There’s really no getting around that. Some large, inventory-centric businesses need to shut down operations for an entire week to perform a full physical inventory count.
That kind of all-encompassing disruption to a warehouse can have a high opportunity cost.
The obvious-on-paper solution is to switch from a warehouse-wide audit to a series of localized audits, moving to different sections over successive cycles. That way, the warehouse as a whole is still mostly operational at all times.
The main question, of course, is how.
Practical Cycle Counting: What Do You Count, And How Often?
Broadly speaking, cycle counting is a three-step process. First, you sort your inventory into “groups” to be counted one-by-one. Next, you develop a schedule for which groups get counted when. Lastly, of course, you execute that schedule.
There are plenty of different philosophies for how you should select your groups and design your schedule. Here are some of the most common methods:
- Control group cycle counting: Any good experiment has a control group as a point of comparison. If you’re just starting out with cycle counting, it might be a good idea to use a control group to work out the kinks in your process. Usually, this means you pick a small group of items and count them over and over and over again. Any inefficiencies in your process or discrepancies in your results should point you to parts of your methodology that can be improved.
- ABC analysis cycle counting: The most popular cycle counting framework is based on the Pareto principle: 80% of the outcomes stem from 20% of the causes. So, ideally, 80% of your counting efforts should focus on 20% of your inventory. So how do you pick the right 20%? Typically, you would sort your inventory into a tier-list with your most valuable (meaning most expensive, most in-demand, highest turnover, or some other metric of your choice) items being A-Tier and your least valuable being C-Tier. Then you can set up a schedule where your A-Tier items get counted, say, once a month, B-Tier once a quarter, and C-Tier once or twice a year. Of course, be prepared to shift some items from one tier to another and to adjust your cycle schedule as needed.

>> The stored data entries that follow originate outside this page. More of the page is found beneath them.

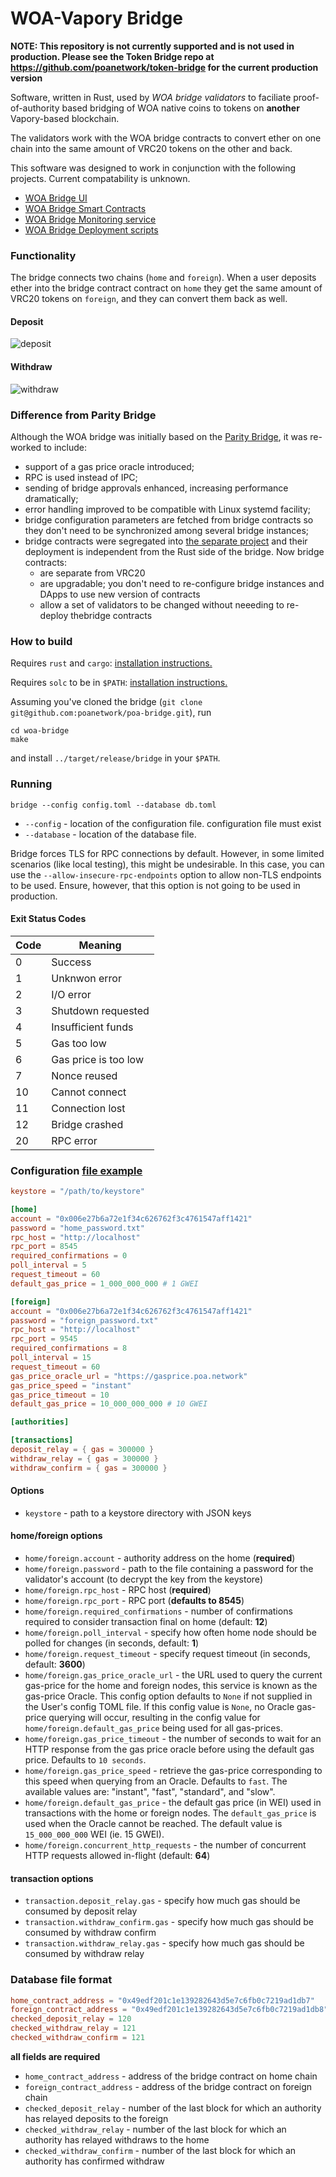 # WOA-Vapory Bridge

**NOTE: This repository is not currently supported and is not used in production. Please see the Token Bridge repo at https://github.com/poanetwork/token-bridge for the current production version**


Software, written in Rust, used by *WOA bridge validators* to faciliate proof-of-authority based bridging of WOA native coins to tokens on **another** Vapory-based blockchain.

The validators work with the WOA bridge contracts to convert ether on one chain into the same amount of VRC20 tokens on the other and back.

This software was designed to work in conjunction with the following projects. Current compatability is unknown.

* [WOA Bridge UI](https://github.com/woaprojet/bridge-ui)
* [WOA Bridge Smart Contracts](https://github.com/woaproject/woa-bridge-contracts)
* [WOA Bridge Monitoring service](https://github.com/woaproject/bridge-monitor)
* [WOA Bridge Deployment scripts](https://github.com/woaproject/deployment-bridge)

### Functionality

The bridge connects two chains (`home` and `foreign`). When a user deposits ether into the
bridge contract contract on `home` they get the same amount of VRC20 tokens on `foreign`,
and they can convert them back as well.

#### Deposit

![deposit](./res/deposit.png)

#### Withdraw

![withdraw](./res/withdraw.png)

### Difference from Parity Bridge

Although the WOA bridge was initially based on the [Parity Bridge](https://github.com/paritytech/parity-bridge), it
was re-worked to include:
  * support of a gas price oracle introduced;
  * RPC is used instead of IPC;
  * sending of bridge approvals enhanced, increasing performance dramatically;
  * error handling improved to be compatible with Linux systemd facility;
  * bridge configuration parameters are fetched from bridge contracts so they don't need to be synchronized among several bridge instances; 
  * bridge contracts were segregated into [the separate project](https://github.com/woaproject/woa-bridge-contracts) and their deployment
    is independent from the Rust side of the bridge. Now bridge contracts:
    * are separate from VRC20 
    * are upgradable; you don't need to re-configure bridge instances and DApps to use new version of contracts
    * allow a set of validators to be changed without neeeding to re-deploy thebridge contracts 

### How to build 

Requires `rust` and `cargo`: [installation instructions.](https://www.rust-lang.org/en-US/install.html)

Requires `solc` to be in `$PATH`: [installation instructions.](https://solidity.readthedocs.io/en/develop/installing-solidity.html)

Assuming you've cloned the bridge (`git clone git@github.com:poanetwork/poa-bridge.git`), run

```
cd woa-bridge
make
```

and install `../target/release/bridge` in your `$PATH`.

### Running

```
bridge --config config.toml --database db.toml
```

- `--config` - location of the configuration file. configuration file must exist
- `--database` - location of the database file.

Bridge forces TLS for RPC connections by default. However, in some limited scenarios (like local testing),
this might be undesirable. In this case, you can use the `--allow-insecure-rpc-endpoints` option to allow non-TLS
endpoints to be used. Ensure, however, that this option is not going to be used in production.


#### Exit Status Codes

| Code | Meaning              |
|------|----------------------|
|    0 | Success              |
|    1 | Unknwon error        |
|    2 | I/O error            |
|    3 | Shutdown requested   |
|    4 | Insufficient funds   |
|    5 | Gas too low          |
|    6 | Gas price is too low |
|    7 | Nonce reused         |
|   10 | Cannot connect       |
|   11 | Connection lost      |
|   12 | Bridge crashed       |
|   20 | RPC error            |

### Configuration [file example](./examples/config.toml)

```toml
keystore = "/path/to/keystore"

[home]
account = "0x006e27b6a72e1f34c626762f3c4761547aff1421"
password = "home_password.txt"
rpc_host = "http://localhost"
rpc_port = 8545
required_confirmations = 0
poll_interval = 5
request_timeout = 60
default_gas_price = 1_000_000_000 # 1 GWEI

[foreign]
account = "0x006e27b6a72e1f34c626762f3c4761547aff1421"
password = "foreign_password.txt"
rpc_host = "http://localhost"
rpc_port = 9545
required_confirmations = 8
poll_interval = 15
request_timeout = 60
gas_price_oracle_url = "https://gasprice.poa.network"
gas_price_speed = "instant"
gas_price_timeout = 10
default_gas_price = 10_000_000_000 # 10 GWEI

[authorities]

[transactions]
deposit_relay = { gas = 300000 }
withdraw_relay = { gas = 300000 }
withdraw_confirm = { gas = 300000 }
```

#### Options

- `keystore` - path to a keystore directory with JSON keys  

#### home/foreign options

- `home/foreign.account` - authority address on the home (**required**)
- `home/foreign.password` - path to the file containing a password for the validator's account (to decrypt the key from the keystore)
- `home/foreign.rpc_host` - RPC host (**required**)
- `home/foreign.rpc_port` - RPC port (**defaults to 8545**)
- `home/foreign.required_confirmations` - number of confirmations required to consider transaction final on home (default: **12**)
- `home/foreign.poll_interval` - specify how often home node should be polled for changes (in seconds, default: **1**)
- `home/foreign.request_timeout` - specify request timeout (in seconds, default: **3600**)
- `home/foreign.gas_price_oracle_url` - the URL used to query the current gas-price for the home and foreign nodes, this service is known as the gas-price Oracle. This config option defaults to `None` if not supplied in the User's config TOML file. If this config value is `None`, no Oracle gas-price querying will occur, resulting in the config value for `home/foreign.default_gas_price` being used for all gas-prices.
- `home/foreign.gas_price_timeout` - the number of seconds to wait for an HTTP response from the gas price oracle before using the default gas price. Defaults to `10 seconds`.
- `home/foreign.gas_price_speed` - retrieve the gas-price corresponding to this speed when querying from an Oracle. Defaults to `fast`. The available values are: "instant", "fast", "standard", and "slow".
- `home/foreign.default_gas_price` - the default gas price (in WEI) used in transactions with the home or foreign nodes. The `default_gas_price` is used when the Oracle cannot be reached. The default value is `15_000_000_000` WEI (ie. 15 GWEI).
- `home/foreign.concurrent_http_requests` - the number of concurrent HTTP requests allowed in-flight (default: **64**)

#### transaction options

- `transaction.deposit_relay.gas` - specify how much gas should be consumed by deposit relay
- `transaction.withdraw_confirm.gas` - specify how much gas should be consumed by withdraw confirm
- `transaction.withdraw_relay.gas` - specify how much gas should be consumed by withdraw relay

### Database file format

```toml
home_contract_address = "0x49edf201c1e139282643d5e7c6fb0c7219ad1db7"
foreign_contract_address = "0x49edf201c1e139282643d5e7c6fb0c7219ad1db8"
checked_deposit_relay = 120
checked_withdraw_relay = 121
checked_withdraw_confirm = 121
```

**all fields are required**

- `home_contract_address` - address of the bridge contract on home chain
- `foreign_contract_address` - address of the bridge contract on foreign chain
- `checked_deposit_relay` - number of the last block for which an authority has relayed deposits to the foreign
- `checked_withdraw_relay` - number of the last block for which an authority has relayed withdraws to the home
- `checked_withdraw_confirm` - number of the last block for which an authority has confirmed withdraw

- Opportunity-based cycle counting: You might want to flag a group for counting after a large change, such as a re-order, relocation to another area in the warehouse, random surge in sales, etc. These large changes are the most likely times to cause errors in your records, and the easiest place for those errors to hide, so it’s a good idea to double check.
- Process-based cycle counting: Sometimes it’s best to just let the people on the floor make the decisions. The process-based approach lets managers decide which items or areas get counted next. They do naturally have the most detailed knowledge of the goings-on in the warehouse, so they know where their attention is most needed.
- Location-based cycle counting: From a purely statistical standpoint, the best sample is truly random. If you let a software system select a random section of the warehouse, with the eventual goal of making a full pass of every shelf in the building before looping around again, you introduce the minimum possible amount of human bias. You also guarantee that you get the most out of the “less disruption” benefit of cycle counting.